| "You must go to the rats...The rats on Mr. Fitzgibbon's farm have -- things -- ways -- you know nothing about. They are not like the rest of us. They are not, I think, even like most other rats. They work at night in secret." |
| --Mrs. Frisby and the Rats of NIMH |
The Secret of NIMH, an animated feature film showing in theaters this summer, takes as its premise the existence of a colony of intellectually and socially advanced rats. As a consequence of experiments by scientists at the National Institute of Mental Health, the rats have become virtually human in their ability to communicate, cooperate and innovate; and they use their acquired cleverness to escape the NIMH laboratory and create a civilization of their own. So culturally advanced are these rats that they are capable of altruism and heroism, which they demonstrate in coming to the aid of Mrs. Brisby, a field mouse in a predicament. Pure fantasy, the stuff of summer movies.

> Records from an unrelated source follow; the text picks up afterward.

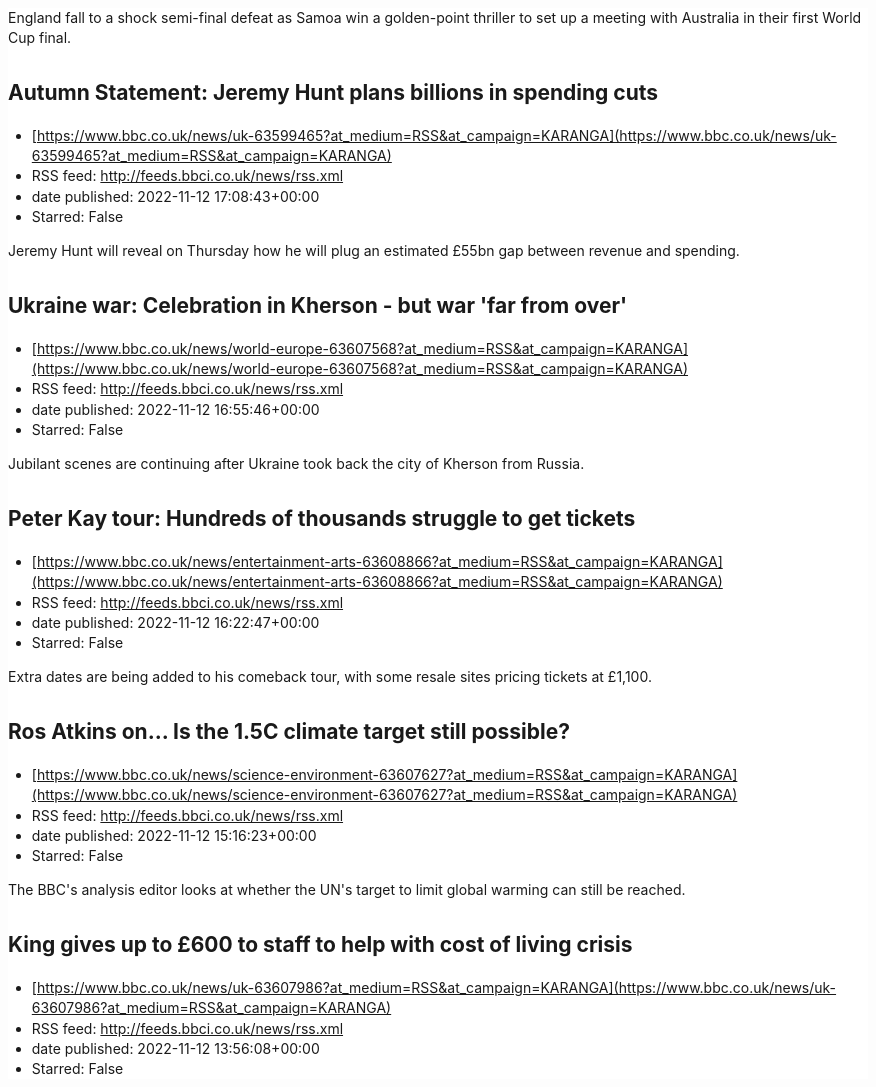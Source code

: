 England fall to a shock semi-final defeat as Samoa win a golden-point thriller to set up a meeting with Australia in their first World Cup final.

## Autumn Statement: Jeremy Hunt plans billions in spending cuts
 - [https://www.bbc.co.uk/news/uk-63599465?at_medium=RSS&at_campaign=KARANGA](https://www.bbc.co.uk/news/uk-63599465?at_medium=RSS&at_campaign=KARANGA)
 - RSS feed: http://feeds.bbci.co.uk/news/rss.xml
 - date published: 2022-11-12 17:08:43+00:00
 - Starred: False

Jeremy Hunt will reveal on Thursday how he will plug an estimated £55bn gap between revenue and spending.

## Ukraine war: Celebration in Kherson - but war 'far from over'
 - [https://www.bbc.co.uk/news/world-europe-63607568?at_medium=RSS&at_campaign=KARANGA](https://www.bbc.co.uk/news/world-europe-63607568?at_medium=RSS&at_campaign=KARANGA)
 - RSS feed: http://feeds.bbci.co.uk/news/rss.xml
 - date published: 2022-11-12 16:55:46+00:00
 - Starred: False

Jubilant scenes are continuing after Ukraine took back the city of Kherson from Russia.

## Peter Kay tour: Hundreds of thousands struggle to get tickets
 - [https://www.bbc.co.uk/news/entertainment-arts-63608866?at_medium=RSS&at_campaign=KARANGA](https://www.bbc.co.uk/news/entertainment-arts-63608866?at_medium=RSS&at_campaign=KARANGA)
 - RSS feed: http://feeds.bbci.co.uk/news/rss.xml
 - date published: 2022-11-12 16:22:47+00:00
 - Starred: False

Extra dates are being added to his comeback tour, with some resale sites pricing tickets at £1,100.

## Ros Atkins on... Is the 1.5C climate target still possible?
 - [https://www.bbc.co.uk/news/science-environment-63607627?at_medium=RSS&at_campaign=KARANGA](https://www.bbc.co.uk/news/science-environment-63607627?at_medium=RSS&at_campaign=KARANGA)
 - RSS feed: http://feeds.bbci.co.uk/news/rss.xml
 - date published: 2022-11-12 15:16:23+00:00
 - Starred: False

The BBC's analysis editor looks at whether the UN's target to limit global warming can still be reached.

## King gives up to £600 to staff to help with cost of living crisis
 - [https://www.bbc.co.uk/news/uk-63607986?at_medium=RSS&at_campaign=KARANGA](https://www.bbc.co.uk/news/uk-63607986?at_medium=RSS&at_campaign=KARANGA)
 - RSS feed: http://feeds.bbci.co.uk/news/rss.xml
 - date published: 2022-11-12 13:56:08+00:00
 - Starred: False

Or is it? The movie is based on the award-winning 1971 children's novel Mrs. Frisby and the Rats of NIMH (Antheneum) by Robert C. O'Brien (Mrs. Brisby is based on Mrs. Frisby). Robert C. O'Brien was a pseudonym used by the late Robert Conly, a Washington, D.C. writer, and although the origins of the original story have been obscured by time, several clues indicate that it was based closely on the work of NIMH psychologist John B. Calhoun, who in 1971 was conducting one of the most elaborate studies of rat behavior ever undertaken.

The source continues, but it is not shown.